The data matrix. This may take one of several forms, see data.blca.

The number of classes to run lca for.

The prior values for the data conditional on group membership. These may take several forms: a single value, recycled across all groups and columns, a vector of length G or M (the number of columns in the data), or finally, a G \times M matrix specifying each prior value separately. Defaults to 1, i.e, a uniform prior, for each value.

Prior values for the mixture components in model. Defaults to 1, i.e., a uniform prior. May be single or vector valued (of length G).

Denotes how class membership is to be assigned during the initial step of the algorithm.
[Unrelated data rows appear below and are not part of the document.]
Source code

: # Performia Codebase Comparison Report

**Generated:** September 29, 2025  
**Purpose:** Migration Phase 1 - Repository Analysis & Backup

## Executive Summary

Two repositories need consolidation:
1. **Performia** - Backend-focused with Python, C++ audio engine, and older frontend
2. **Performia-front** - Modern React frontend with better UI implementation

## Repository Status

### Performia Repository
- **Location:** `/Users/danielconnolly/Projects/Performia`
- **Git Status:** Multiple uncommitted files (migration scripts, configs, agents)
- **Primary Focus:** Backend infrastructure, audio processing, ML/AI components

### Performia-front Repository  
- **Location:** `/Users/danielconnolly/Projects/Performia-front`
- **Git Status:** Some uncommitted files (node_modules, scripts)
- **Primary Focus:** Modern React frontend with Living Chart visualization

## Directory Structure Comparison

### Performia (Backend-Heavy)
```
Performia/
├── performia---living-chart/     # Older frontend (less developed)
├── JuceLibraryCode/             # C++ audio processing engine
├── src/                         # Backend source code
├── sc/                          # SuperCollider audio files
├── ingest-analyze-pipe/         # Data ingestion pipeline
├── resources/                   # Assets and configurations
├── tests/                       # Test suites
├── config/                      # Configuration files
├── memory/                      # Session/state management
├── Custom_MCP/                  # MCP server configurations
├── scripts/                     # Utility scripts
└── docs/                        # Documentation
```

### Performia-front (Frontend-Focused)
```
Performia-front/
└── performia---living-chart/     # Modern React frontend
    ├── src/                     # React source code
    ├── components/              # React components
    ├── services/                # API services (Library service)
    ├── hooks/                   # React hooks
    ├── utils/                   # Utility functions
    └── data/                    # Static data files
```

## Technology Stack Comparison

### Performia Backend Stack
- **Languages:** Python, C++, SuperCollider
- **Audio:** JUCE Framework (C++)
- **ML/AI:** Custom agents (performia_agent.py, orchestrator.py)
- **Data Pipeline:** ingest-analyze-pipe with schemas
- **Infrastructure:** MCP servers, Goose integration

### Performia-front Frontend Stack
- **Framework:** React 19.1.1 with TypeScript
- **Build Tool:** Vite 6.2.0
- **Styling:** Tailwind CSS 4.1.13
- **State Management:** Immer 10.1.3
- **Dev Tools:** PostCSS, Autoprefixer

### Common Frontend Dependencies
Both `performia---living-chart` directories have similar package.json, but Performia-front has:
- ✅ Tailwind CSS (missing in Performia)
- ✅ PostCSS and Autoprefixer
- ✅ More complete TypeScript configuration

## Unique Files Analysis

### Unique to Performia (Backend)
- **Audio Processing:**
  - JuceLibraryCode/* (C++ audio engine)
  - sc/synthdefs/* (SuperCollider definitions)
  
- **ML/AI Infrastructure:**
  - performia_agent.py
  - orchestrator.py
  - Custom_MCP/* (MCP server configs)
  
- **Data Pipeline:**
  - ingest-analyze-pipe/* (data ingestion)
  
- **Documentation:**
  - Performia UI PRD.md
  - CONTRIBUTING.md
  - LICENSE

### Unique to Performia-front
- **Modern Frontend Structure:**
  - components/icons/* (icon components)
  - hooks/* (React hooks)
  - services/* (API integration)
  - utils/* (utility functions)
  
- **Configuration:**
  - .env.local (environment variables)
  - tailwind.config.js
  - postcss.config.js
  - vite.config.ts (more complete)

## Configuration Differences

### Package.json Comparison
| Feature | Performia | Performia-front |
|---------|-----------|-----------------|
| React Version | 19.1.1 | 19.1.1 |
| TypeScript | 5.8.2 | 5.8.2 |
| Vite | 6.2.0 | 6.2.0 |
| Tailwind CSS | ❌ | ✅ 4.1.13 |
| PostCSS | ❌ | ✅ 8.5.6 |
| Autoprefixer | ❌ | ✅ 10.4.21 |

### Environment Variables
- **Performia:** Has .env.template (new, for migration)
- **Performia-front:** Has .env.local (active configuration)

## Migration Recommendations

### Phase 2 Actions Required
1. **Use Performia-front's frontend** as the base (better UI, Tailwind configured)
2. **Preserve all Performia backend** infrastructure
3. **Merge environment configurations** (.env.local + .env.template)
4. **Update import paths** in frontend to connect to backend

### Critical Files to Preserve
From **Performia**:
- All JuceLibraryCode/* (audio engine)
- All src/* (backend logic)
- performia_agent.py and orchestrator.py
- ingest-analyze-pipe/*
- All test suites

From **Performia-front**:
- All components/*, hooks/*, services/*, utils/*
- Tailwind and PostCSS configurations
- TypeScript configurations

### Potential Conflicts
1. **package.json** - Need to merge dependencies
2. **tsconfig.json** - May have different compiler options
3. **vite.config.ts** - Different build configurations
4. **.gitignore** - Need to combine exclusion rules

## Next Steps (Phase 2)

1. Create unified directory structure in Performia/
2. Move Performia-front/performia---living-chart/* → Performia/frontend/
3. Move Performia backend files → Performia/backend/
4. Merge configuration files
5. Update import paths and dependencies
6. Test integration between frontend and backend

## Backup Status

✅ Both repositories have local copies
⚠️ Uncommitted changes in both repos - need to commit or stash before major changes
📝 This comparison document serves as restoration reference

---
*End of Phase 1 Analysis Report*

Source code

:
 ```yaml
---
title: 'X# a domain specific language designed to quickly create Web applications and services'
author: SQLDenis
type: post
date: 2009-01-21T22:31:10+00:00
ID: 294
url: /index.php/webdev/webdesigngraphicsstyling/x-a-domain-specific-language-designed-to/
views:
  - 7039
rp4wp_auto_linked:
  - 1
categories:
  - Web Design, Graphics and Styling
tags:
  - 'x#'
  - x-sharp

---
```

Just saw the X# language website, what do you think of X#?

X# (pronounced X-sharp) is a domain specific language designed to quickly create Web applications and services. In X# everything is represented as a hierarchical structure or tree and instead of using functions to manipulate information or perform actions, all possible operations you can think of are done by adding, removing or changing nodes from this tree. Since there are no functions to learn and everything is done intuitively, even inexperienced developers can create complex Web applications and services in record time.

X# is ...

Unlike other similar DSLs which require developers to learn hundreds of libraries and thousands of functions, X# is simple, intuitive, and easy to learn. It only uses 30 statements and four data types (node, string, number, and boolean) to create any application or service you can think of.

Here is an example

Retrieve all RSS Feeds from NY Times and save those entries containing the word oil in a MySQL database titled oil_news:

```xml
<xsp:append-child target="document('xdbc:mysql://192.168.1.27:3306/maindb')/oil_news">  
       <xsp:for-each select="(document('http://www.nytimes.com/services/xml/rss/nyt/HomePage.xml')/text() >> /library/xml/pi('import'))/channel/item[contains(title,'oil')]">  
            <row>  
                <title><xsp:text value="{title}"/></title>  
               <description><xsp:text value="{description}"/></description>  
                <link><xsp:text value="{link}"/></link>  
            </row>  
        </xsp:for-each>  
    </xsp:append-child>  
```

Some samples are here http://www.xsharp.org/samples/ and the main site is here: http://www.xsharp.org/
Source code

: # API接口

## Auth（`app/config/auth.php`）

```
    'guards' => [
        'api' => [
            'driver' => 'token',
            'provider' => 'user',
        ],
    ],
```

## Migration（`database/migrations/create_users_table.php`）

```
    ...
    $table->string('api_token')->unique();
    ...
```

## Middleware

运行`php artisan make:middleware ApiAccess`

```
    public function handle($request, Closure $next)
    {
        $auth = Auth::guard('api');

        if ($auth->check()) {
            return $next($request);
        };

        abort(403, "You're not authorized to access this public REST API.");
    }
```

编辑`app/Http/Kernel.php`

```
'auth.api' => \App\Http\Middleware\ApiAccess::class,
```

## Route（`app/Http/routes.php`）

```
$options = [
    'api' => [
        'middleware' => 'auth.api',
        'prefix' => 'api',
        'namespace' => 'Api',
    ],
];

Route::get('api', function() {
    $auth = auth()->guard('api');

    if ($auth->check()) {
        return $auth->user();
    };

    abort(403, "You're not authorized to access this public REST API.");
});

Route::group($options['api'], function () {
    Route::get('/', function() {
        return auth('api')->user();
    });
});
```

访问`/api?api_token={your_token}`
Two character values may be chosen, "single", which randomly assigns data points exclusively to one class, or "across", which assigns class membership via runif. Alternatively, class membership may be pre-specified, either as a vector of class membership, or as a matrix of probabilities. Defaults to "single".

If data patterns have already been counted, a data matrix consisting of each unique data pattern can be supplied to the function, in addition to a vector counts.n, which supplies the corresponding number of times each pattern occurs in the data.

The maximum number of iterations that the algorithm runs over. Will stop early if the algorithm is deemed to converge.

restarts determines how many times the algorithm is run with different starting values. Parameter estimates from the run which achieved the highest log-posterior are returned. If starting values are supplied, these are used for the first run, after which random starting points are used. Defaults to 5.

Logical valued. If TRUE, the log-posterior from each run is printed.

Specifies whether posterior standard deviation estimates should also be returned. If TRUE, calls to blca.em.sd.

Similarly to sd, specifies whether posterior standard deviation estimates should also be returned, however, its use is discouraged. Should always agree with sd. Retained for backwards compatability reasons. See ‘Note’.

Convergence criteria, i.e., how small should the log-posterior increase become before the algorithm is deemed to have converged? Set relative to the size of the data matrix.

To ensure numerical stability a small constant is added to certain parameter estimates. Defaults to 1e-100.

The initial call passed to the function.

The item probabilities, conditional on class membership.

The class probabilities.

Estimate of class membership for each unique datapoint.

If returned, standard error estimates of the item probabilities.

If returned, standard error estimates of the class probabilities.

The log-posterior of the estimated model.

The Bayesian Information Criterion for the estimated model.

Akaike's Information Criterion for the estimated model.

The number of iterations required before convergence.

The value of the log-posterior for each iteration.

The value for which the algorithm was deemed to have converged at.

The number of times each unique datapoint point occured.

The log-posterior achieved after each of the multiple starts of the algorithm.

If posterior standard deviations are calculated, then the Hessian of the model is also checked to determine whether the algorithm has converged to at least a local maximum. The convergence status is calculated by an integer value: 1 denotes acceptable convergence, 2 denotes that it converged at a saddle point, 3 that the algorithm ended before it had satisfactorily converged and 4 denotes that at least one parameter value converged at a boundary value (i.e., a 1 or 0). 0 denotes that the algorithm converged satisfactorily but that the Hessian has not been checked.

A list containing the prior values specified for the model.

A logical value indicating whether standard error estimates were returned.